I'm replying to the mental health thread with something personal: I lost my daughter in 2020 when she was 24. She'd struggled with her mental health and, to be honest, the services back then seemed stretched thin — she often felt ignored. Lockdown didn't help, and I've been working in a call centre throughout, which has its own pressures.


Losing her and getting stuck

Grief is a strange beast and it doesn't follow timetables. You can be surrounded by people and still feel utterly alone. Add in the sense that the system failed a loved one and the hurt turns to anger and helplessness. For me that lack of proper support for her still gnaws away. It colours everything — how I sleep, how I cope on low days, how I approach work.


Money makes recovery harder

I've been open at work about my struggles and my manager is understanding, but being off means no pay. Worrying about bills while trying to get better is a vicious loop. You can't focus on getting well when the mortgage, food and rent are running through your head. To be fair, not every employer can magically fix this, but we need better safety nets so people aren't punished financially for being unwell.

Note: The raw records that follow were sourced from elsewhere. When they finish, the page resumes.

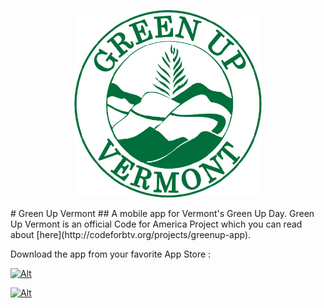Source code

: 
<p align="center">
  <img width="300" height="300" src="./assets/images/app.png">
</p>
# Green Up Vermont
## A mobile app for Vermont's Green Up Day.
Green Up Vermont is an official Code for America Project which you can read about [here](http://codeforbtv.org/projects/greenup-app).

Download the app from your favorite App Store : 

[![Alt](https://marketing-image-production.s3.amazonaws.com/uploads/f6b617affe48b29f9e8e0cd4a2f00f8a689d4af60644ecb4815df27a6dfeded92347f4846b4f51c48ba3e1db61bb074baa745bb002c4a0bda12ec99213fc7f93.png "Google Play")](https://play.google.com/store/apps/details?id=org.greenupvermont.app)

[![Alt](https://marketing-image-production.s3.amazonaws.com/uploads/b4e302ed648152b727e7dc9bd648e5ab962c68e414be6220b31e8013080f9fbd86cb9f9358cf8a3bcd3a00af309034c6ec68cb7ce1dfa7317e9b97d07cd4bbc6.png "Apple Store")](https://play.google.com/store/apps/details?id=org.greenupvermont.app)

Working a call centre through lockdown meant long shifts and little room to breathe. Talking to strangers all day leaves you drained, and when you're brittle it takes less to break you. Telehealth helped some people, but not everyone gets the same access or response. When services are thin you wait longer and the gap grows.


What needs to change — simple common sense

This isn't rocket science. Better funding for mental health services so people get timely help. Statutory sick pay that recognises mental health on equal terms with physical illness. Employers offering compassionate leave and mental health pay policies, not just lip service. And for us as supporters in online groups — listen, share resources, signpost to charities and be patient. Small gestures matter. Truth is, change won't come from shouting alone, but from sensible policy and ordinary people caring for one another.

I don't want pity, just recognition that grieving and mental illness are deeply linked and that financial fear makes everything harder. If you're reading this and struggling, please reach out — to a colleague, a mate at the club, or a professional. We owe those we've lost and ourselves better than that.